(Dataset entries)
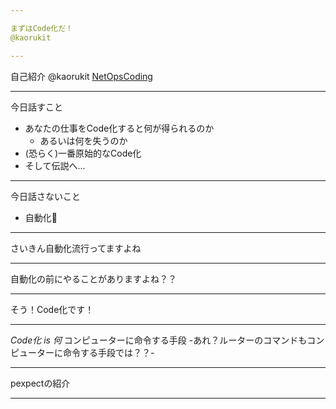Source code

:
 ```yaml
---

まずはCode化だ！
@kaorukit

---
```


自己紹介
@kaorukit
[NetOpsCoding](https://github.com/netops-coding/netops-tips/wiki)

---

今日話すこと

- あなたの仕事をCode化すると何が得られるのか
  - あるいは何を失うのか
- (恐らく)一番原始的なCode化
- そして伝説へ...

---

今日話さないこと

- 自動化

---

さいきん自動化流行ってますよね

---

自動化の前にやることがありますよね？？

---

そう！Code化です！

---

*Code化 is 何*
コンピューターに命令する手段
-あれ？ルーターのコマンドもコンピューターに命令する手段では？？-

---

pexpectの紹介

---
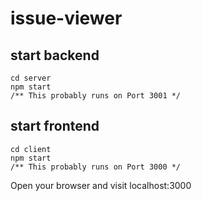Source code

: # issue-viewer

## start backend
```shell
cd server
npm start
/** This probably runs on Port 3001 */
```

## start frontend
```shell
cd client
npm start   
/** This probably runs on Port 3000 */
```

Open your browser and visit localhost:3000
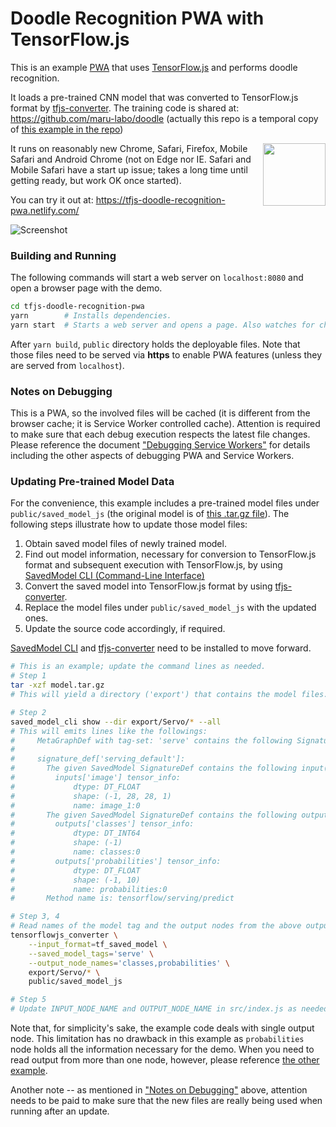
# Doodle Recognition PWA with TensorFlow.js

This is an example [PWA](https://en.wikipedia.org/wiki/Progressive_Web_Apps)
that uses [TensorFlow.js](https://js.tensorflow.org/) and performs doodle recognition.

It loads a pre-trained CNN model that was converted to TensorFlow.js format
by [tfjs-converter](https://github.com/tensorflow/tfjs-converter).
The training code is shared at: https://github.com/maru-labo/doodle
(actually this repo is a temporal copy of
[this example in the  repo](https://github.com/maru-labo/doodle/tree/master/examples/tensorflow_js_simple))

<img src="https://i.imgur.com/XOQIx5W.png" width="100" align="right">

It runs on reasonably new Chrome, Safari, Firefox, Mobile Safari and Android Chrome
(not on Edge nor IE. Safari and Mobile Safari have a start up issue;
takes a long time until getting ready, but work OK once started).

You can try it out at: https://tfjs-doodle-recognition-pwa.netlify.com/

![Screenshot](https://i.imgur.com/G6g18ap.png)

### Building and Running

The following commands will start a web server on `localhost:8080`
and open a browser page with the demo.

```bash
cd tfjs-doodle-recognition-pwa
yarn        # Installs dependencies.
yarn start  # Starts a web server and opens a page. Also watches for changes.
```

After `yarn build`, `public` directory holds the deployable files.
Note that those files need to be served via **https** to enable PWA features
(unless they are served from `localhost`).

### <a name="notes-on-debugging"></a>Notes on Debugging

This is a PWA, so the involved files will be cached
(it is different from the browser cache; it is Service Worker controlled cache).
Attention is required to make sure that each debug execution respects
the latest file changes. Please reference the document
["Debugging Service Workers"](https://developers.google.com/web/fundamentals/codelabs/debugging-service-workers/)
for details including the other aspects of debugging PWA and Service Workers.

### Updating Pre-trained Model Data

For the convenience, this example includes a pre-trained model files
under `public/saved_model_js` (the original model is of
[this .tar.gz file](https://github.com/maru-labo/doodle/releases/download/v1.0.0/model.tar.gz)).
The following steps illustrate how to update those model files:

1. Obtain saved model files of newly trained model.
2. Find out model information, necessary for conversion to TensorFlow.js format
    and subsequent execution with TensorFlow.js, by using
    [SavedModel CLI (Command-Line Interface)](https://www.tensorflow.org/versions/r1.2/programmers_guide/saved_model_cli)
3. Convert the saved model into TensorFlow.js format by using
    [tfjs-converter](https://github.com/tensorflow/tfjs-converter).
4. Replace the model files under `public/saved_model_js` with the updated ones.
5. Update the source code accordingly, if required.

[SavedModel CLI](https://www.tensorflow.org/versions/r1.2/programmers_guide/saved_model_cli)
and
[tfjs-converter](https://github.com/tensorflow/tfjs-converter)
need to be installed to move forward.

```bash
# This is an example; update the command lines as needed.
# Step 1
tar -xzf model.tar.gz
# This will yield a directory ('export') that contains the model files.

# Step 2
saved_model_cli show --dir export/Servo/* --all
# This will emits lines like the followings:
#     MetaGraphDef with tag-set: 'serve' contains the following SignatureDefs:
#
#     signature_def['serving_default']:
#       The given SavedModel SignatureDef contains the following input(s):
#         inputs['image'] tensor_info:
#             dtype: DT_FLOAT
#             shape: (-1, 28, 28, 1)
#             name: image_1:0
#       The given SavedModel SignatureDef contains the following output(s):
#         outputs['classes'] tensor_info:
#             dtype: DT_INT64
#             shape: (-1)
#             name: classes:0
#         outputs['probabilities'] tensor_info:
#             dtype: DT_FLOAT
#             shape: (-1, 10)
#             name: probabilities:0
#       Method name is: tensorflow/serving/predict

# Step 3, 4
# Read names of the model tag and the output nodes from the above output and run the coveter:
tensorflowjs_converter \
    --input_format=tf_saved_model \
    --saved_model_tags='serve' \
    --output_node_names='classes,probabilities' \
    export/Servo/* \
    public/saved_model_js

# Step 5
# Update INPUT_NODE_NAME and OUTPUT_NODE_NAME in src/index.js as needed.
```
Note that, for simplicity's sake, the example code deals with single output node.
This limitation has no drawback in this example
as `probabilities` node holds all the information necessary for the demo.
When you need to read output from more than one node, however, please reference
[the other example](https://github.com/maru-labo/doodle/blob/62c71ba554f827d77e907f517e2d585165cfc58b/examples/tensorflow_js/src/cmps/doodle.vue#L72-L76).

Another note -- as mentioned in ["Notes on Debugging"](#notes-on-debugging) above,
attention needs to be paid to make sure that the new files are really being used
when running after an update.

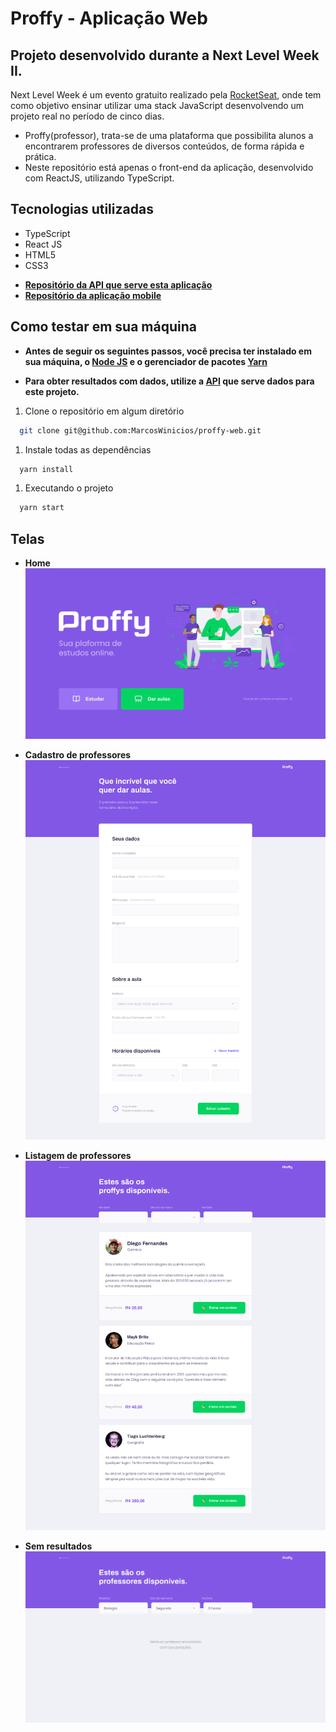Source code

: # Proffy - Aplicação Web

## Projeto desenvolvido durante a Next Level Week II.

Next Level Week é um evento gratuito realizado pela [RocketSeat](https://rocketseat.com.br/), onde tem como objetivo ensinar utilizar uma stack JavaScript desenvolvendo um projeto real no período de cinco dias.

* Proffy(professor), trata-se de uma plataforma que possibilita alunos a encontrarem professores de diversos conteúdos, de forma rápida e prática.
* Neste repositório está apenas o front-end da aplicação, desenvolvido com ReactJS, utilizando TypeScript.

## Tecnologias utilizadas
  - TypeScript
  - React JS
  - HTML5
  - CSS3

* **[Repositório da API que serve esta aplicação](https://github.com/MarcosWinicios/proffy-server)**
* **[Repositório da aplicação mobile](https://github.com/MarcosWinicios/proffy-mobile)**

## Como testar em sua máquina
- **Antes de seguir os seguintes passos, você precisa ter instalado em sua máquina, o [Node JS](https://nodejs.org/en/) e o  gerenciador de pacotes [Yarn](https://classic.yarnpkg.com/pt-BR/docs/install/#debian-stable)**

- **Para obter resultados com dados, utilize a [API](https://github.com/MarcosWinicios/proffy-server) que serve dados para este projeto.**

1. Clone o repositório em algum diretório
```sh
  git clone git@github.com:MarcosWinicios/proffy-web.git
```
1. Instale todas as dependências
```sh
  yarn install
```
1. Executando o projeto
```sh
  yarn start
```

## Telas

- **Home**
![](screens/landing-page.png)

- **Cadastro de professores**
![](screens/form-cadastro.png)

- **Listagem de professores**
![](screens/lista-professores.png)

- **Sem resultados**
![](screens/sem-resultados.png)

- To do: An exact retyping of each record, with no pictures, is the answer required.

- The completed task:
Source code

:
 ```yaml
---

まずはCode化だ！
@kaorukit

---
```


自己紹介
@kaorukit
[NetOpsCoding](https://github.com/netops-coding/netops-tips/wiki)

---

今日話すこと

- あなたの仕事をCode化すると何が得られるのか
  - あるいは何を失うのか
- (恐らく)一番原始的なCode化
- そして伝説へ...

---

今日話さないこと

- 自動化

---

さいきん自動化流行ってますよね

---

自動化の前にやることがありますよね？？

---

そう！Code化です！

---

*Code化 is 何*
コンピューターに命令する手段
-あれ？ルーターのコマンドもコンピューターに命令する手段では？？-

---

pexpectの紹介

---
Source code

: # issue-viewer

## start backend
```shell
cd server
npm start
/** This probably runs on Port 3001 */
```

## start frontend
```shell
cd client
npm start   
/** This probably runs on Port 3000 */
```

Open your browser and visit localhost:3000
# Doodle Recognition PWA with TensorFlow.js

This is an example [PWA](https://en.wikipedia.org/wiki/Progressive_Web_Apps)
that uses [TensorFlow.js](https://js.tensorflow.org/) and performs doodle recognition.

It loads a pre-trained CNN model that was converted to TensorFlow.js format
by [tfjs-converter](https://github.com/tensorflow/tfjs-converter).
The training code is shared at: https://github.com/maru-labo/doodle
(actually this repo is a temporal copy of
[this example in the  repo](https://github.com/maru-labo/doodle/tree/master/examples/tensorflow_js_simple))

<img src="https://i.imgur.com/XOQIx5W.png" width="100" align="right">

It runs on reasonably new Chrome, Safari, Firefox, Mobile Safari and Android Chrome
(not on Edge nor IE. Safari and Mobile Safari have a start up issue;
takes a long time until getting ready, but work OK once started).

You can try it out at: https://tfjs-doodle-recognition-pwa.netlify.com/

![Screenshot](https://i.imgur.com/G6g18ap.png)

### Building and Running

The following commands will start a web server on `localhost:8080`
and open a browser page with the demo.

```bash
cd tfjs-doodle-recognition-pwa
yarn        # Installs dependencies.
yarn start  # Starts a web server and opens a page. Also watches for changes.
```

After `yarn build`, `public` directory holds the deployable files.
Note that those files need to be served via **https** to enable PWA features
(unless they are served from `localhost`).

### <a name="notes-on-debugging"></a>Notes on Debugging

This is a PWA, so the involved files will be cached
(it is different from the browser cache; it is Service Worker controlled cache).
Attention is required to make sure that each debug execution respects
the latest file changes. Please reference the document
["Debugging Service Workers"](https://developers.google.com/web/fundamentals/codelabs/debugging-service-workers/)
for details including the other aspects of debugging PWA and Service Workers.

### Updating Pre-trained Model Data

For the convenience, this example includes a pre-trained model files
under `public/saved_model_js` (the original model is of
[this .tar.gz file](https://github.com/maru-labo/doodle/releases/download/v1.0.0/model.tar.gz)).
The following steps illustrate how to update those model files:

1. Obtain saved model files of newly trained model.
2. Find out model information, necessary for conversion to TensorFlow.js format
    and subsequent execution with TensorFlow.js, by using
    [SavedModel CLI (Command-Line Interface)](https://www.tensorflow.org/versions/r1.2/programmers_guide/saved_model_cli)
3. Convert the saved model into TensorFlow.js format by using
    [tfjs-converter](https://github.com/tensorflow/tfjs-converter).
4. Replace the model files under `public/saved_model_js` with the updated ones.
5. Update the source code accordingly, if required.

[SavedModel CLI](https://www.tensorflow.org/versions/r1.2/programmers_guide/saved_model_cli)
and
[tfjs-converter](https://github.com/tensorflow/tfjs-converter)
need to be installed to move forward.

```bash
# This is an example; update the command lines as needed.
# Step 1
tar -xzf model.tar.gz
# This will yield a directory ('export') that contains the model files.

# Step 2
saved_model_cli show --dir export/Servo/* --all
# This will emits lines like the followings:
#     MetaGraphDef with tag-set: 'serve' contains the following SignatureDefs:
#
#     signature_def['serving_default']:
#       The given SavedModel SignatureDef contains the following input(s):
#         inputs['image'] tensor_info:
#             dtype: DT_FLOAT
#             shape: (-1, 28, 28, 1)
#             name: image_1:0
#       The given SavedModel SignatureDef contains the following output(s):
#         outputs['classes'] tensor_info:
#             dtype: DT_INT64
#             shape: (-1)
#             name: classes:0
#         outputs['probabilities'] tensor_info:
#             dtype: DT_FLOAT
#             shape: (-1, 10)
#             name: probabilities:0
#       Method name is: tensorflow/serving/predict

# Step 3, 4
# Read names of the model tag and the output nodes from the above output and run the coveter:
tensorflowjs_converter \
    --input_format=tf_saved_model \
    --saved_model_tags='serve' \
    --output_node_names='classes,probabilities' \
    export/Servo/* \
    public/saved_model_js

# Step 5
# Update INPUT_NODE_NAME and OUTPUT_NODE_NAME in src/index.js as needed.
```
Note that, for simplicity's sake, the example code deals with single output node.
This limitation has no drawback in this example
as `probabilities` node holds all the information necessary for the demo.
When you need to read output from more than one node, however, please reference
[the other example](https://github.com/maru-labo/doodle/blob/62c71ba554f827d77e907f517e2d585165cfc58b/examples/tensorflow_js/src/cmps/doodle.vue#L72-L76).

Another note -- as mentioned in ["Notes on Debugging"](#notes-on-debugging) above,
attention needs to be paid to make sure that the new files are really being used
when running after an update.

Source code

: # Proffy - Aplicação Web

## Projeto desenvolvido durante a Next Level Week II.

Next Level Week é um evento gratuito realizado pela [RocketSeat](https://rocketseat.com.br/), onde tem como objetivo ensinar utilizar uma stack JavaScript desenvolvendo um projeto real no período de cinco dias.

* Proffy(professor), trata-se de uma plataforma que possibilita alunos a encontrarem professores de diversos conteúdos, de forma rápida e prática.
* Neste repositório está apenas o front-end da aplicação, desenvolvido com ReactJS, utilizando TypeScript.

## Tecnologias utilizadas
  - TypeScript
  - React JS
  - HTML5
  - CSS3

* **[Repositório da API que serve esta aplicação](https://github.com/MarcosWinicios/proffy-server)**
* **[Repositório da aplicação mobile](https://github.com/MarcosWinicios/proffy-mobile)**

## Como testar em sua máquina
- **Antes de seguir os seguintes passos, você precisa ter instalado em sua máquina, o [Node JS](https://nodejs.org/en/) e o  gerenciador de pacotes [Yarn](https://classic.yarnpkg.com/pt-BR/docs/install/#debian-stable)**

- **Para obter resultados com dados, utilize a [API](https://github.com/MarcosWinicios/proffy-server) que serve dados para este projeto.**

1. Clone o repositório em algum diretório
```sh
  git clone git@github.com:MarcosWinicios/proffy-web.git
```
1. Instale todas as dependências
```sh
  yarn install
```
1. Executando o projeto
```sh
  yarn start
```

## Telas

- **Home**
![](screens/landing-page.png)

- **Cadastro de professores**
![](screens/form-cadastro.png)

- **Listagem de professores**
![](screens/lista-professores.png)

- **Sem resultados**
![](screens/sem-resultados.png)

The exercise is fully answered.